В слабом, тусклом свете увидела она, что широко открыты глаза у Мишутки. Смотрит Мишутка на неё.
Матрёна машинально натянула на себя и Арынина одеяло, затем спустила на пол ноги, глядя на сына, укрыла с головой мужика, встала и подошла к детской кроватке.
– Мишутка, родненький, ты чё?
Смотрит на постель материну Мишутка и молчит.
– Да чё с тобой, хороший мой?
– Боюсь.
– Чего? Чё, сон приснился, что ли, страшный?
– Боюсь… Боюсь одних вас оставлять тут, – проговорил Мишутка тихим голосом, от которого у матери захолонуло сердце, и головою ткнулся ей в живот.
– Спи, спи, маленький. – Матрёна принесла воды, напоила сына. – Спи, мой сладенький, и ничего не бойся. Мама с тобой, – и полежала с ним, пока он не забылся.
Уже управляясь, она несколько раз забегала в дом, чтобы взглянуть на сына. Кончив с управой, обмела возле крыльца растрепавшимся голиком валенки, в избе их скинула и, не снимая шабура, прошла в горницу. Мишка в рубахе белой, в рост его длиною, стоял на кровати и, закатив глаза, обеими ручонкам царапал себе горло.
А на рассвете промаявшаяся всю долгую ночь от «рематизьма» и незлобных жалоб на него Богу старая Арыниха приподняла голову над жёсткой подушкой и прислушалась.
– Воет кто, – пробормотала она. – Не ветер это, не собака… Выть так может только баба.
Назавтра, двадцать первого января, Арынин сколотил гробик, а двадцать второго в летних, уже тесных, за пять картофелин выменянных у эстонцев, ботиночках и в новом, за ночь скроенном и сшитом из своего старого суконного платья бабушкой костюмчика Мишутку и похоронили.
В комнате потемнело. Налетел на деревню сильный ветер. На крыше дома что-то загремело. В огородчике заскулила собака.
Накинув шаль, Матрёна вышла из избы.
Оттащив упавший белёный скворечник, она спустилась по лестнице в яму, через уши шапки пошлёпала мужа по щекам, взяла его за руки, взвалила, как мешок, на спину и медленно, опасаясь – не сломалась бы какая из ступенек, выбралась с ним наверх.

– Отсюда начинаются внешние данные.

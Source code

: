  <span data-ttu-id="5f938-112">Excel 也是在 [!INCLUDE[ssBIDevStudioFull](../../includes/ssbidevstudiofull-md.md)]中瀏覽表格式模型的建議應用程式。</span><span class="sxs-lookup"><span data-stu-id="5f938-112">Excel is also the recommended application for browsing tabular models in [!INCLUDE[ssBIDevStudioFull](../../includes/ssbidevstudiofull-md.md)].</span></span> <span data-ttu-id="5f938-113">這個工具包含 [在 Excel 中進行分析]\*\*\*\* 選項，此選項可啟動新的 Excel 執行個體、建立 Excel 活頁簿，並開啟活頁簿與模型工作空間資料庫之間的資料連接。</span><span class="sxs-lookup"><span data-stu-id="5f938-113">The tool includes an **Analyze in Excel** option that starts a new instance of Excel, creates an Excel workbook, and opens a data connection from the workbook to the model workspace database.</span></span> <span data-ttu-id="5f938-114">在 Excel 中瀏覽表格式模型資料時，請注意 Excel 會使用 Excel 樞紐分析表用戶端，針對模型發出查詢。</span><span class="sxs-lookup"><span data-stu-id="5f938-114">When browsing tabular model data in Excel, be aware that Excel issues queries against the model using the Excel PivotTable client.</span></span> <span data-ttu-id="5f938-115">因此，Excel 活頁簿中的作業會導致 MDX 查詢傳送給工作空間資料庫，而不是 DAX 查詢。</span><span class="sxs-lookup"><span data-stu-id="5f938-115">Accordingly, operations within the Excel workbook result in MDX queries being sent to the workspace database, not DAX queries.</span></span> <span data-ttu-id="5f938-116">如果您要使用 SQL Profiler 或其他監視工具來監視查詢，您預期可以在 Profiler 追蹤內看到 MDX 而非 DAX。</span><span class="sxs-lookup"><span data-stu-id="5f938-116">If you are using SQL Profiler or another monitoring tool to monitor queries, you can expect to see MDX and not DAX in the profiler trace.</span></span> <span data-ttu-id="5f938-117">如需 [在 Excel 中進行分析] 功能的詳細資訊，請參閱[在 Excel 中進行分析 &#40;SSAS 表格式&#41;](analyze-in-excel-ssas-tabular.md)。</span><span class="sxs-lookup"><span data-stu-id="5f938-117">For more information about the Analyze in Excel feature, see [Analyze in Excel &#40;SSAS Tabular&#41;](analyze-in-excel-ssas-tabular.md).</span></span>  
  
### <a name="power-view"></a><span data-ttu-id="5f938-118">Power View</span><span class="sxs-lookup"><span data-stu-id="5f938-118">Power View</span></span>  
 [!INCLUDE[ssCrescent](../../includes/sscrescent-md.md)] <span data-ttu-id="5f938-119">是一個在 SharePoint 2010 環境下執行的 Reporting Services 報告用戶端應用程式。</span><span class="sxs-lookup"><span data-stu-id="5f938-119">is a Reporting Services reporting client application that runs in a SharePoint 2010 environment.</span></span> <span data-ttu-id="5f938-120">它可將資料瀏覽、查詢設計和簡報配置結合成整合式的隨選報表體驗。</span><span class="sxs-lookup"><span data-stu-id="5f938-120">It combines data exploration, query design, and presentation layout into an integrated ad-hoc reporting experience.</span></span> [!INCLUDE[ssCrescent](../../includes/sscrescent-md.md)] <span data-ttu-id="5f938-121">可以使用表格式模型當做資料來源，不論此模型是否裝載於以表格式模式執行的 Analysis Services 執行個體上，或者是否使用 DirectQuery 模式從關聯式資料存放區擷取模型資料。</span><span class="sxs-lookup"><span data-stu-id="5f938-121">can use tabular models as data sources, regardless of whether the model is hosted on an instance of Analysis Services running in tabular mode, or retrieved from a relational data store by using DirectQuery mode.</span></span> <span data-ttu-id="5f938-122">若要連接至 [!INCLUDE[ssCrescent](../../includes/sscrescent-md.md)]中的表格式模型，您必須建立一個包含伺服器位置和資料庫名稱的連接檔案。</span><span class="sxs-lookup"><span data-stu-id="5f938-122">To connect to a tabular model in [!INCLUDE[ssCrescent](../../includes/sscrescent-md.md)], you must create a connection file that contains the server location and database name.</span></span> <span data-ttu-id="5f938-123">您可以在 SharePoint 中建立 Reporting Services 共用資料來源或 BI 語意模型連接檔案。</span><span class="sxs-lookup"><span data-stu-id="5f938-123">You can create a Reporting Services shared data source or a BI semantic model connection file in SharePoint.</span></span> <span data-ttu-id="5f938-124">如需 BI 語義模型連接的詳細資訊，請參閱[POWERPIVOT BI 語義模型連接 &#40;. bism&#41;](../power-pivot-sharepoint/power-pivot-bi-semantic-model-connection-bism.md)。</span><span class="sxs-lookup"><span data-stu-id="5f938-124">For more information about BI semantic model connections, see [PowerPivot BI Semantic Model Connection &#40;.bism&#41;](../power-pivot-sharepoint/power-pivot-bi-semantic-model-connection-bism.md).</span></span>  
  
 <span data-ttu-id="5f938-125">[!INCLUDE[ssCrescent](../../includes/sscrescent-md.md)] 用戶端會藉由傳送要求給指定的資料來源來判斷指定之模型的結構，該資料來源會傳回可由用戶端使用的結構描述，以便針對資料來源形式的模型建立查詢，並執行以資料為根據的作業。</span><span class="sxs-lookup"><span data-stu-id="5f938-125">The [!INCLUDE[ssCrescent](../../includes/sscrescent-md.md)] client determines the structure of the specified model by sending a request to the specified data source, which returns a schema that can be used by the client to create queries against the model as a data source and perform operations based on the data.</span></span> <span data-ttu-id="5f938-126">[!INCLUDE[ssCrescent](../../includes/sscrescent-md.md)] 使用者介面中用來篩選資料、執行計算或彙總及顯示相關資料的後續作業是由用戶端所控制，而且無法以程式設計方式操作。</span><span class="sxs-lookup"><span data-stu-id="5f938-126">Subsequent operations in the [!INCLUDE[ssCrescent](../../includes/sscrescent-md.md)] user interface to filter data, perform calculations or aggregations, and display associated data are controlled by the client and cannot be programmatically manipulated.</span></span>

Уже в доме Захар Иванович пришёл в себя. Ужинать он отказался, позволил Матрёне лишь смазать наскоро ушибленное упавшим скворечником на голове место какой-то мазью, обругал её, Матрёну, за неподметённый в избе пол и сразу же улёгся спать.
И спал в эту ночь Захар Иванович так: не чувствуя ни рук, ни ног, ни мух, как те над ним ни измывались.
И только снилось ему, будто отец его покойный, Иван Захарович, всю ночь ковал на его темени маленькие щипчики, которыми собирался утром извлечь из глаза Захарки залетевшую туда репейную шипицу.
1982
А что небо одно – это очевидно.
Течёт таёжная речка Пескощучка, течёт, пенясь, играет на километровых перекатах, собирается, застывая под тенью тальников, в плёса, хитро из них выкатывается и бежит дальше. А перед сопкой Козий Пуп превращается в Козье озеро, затем огибает сопку двумя рукавами – Пеской и Щучкой, – сливается и уже Щучкопеской тянется плавно и медленно к великой сибирской реке. Но далее Козьего Пупа нам делать нечего, да если и появится какое вдруг заделье, нас туда просто-напросто не пустят. Живут там злые дяди в одинаковых одеждах, что-то старое ломают, новое что-то строят, всякое барахло в Щучкопеску сваливают и нервничают очень, когда за ними кто-нибудь подглядывает. Так вот, Козий Пуп, говорят, если смотреть на него с вертолёта, напоминает своей формой огромную палатку. Я в этих местах на вертолёте не летал, Козий Пуп сверху не видел, но в то, что это так, верю охотно. Тем более что говорили мне об этом люди наблюдательные, но не болтливые.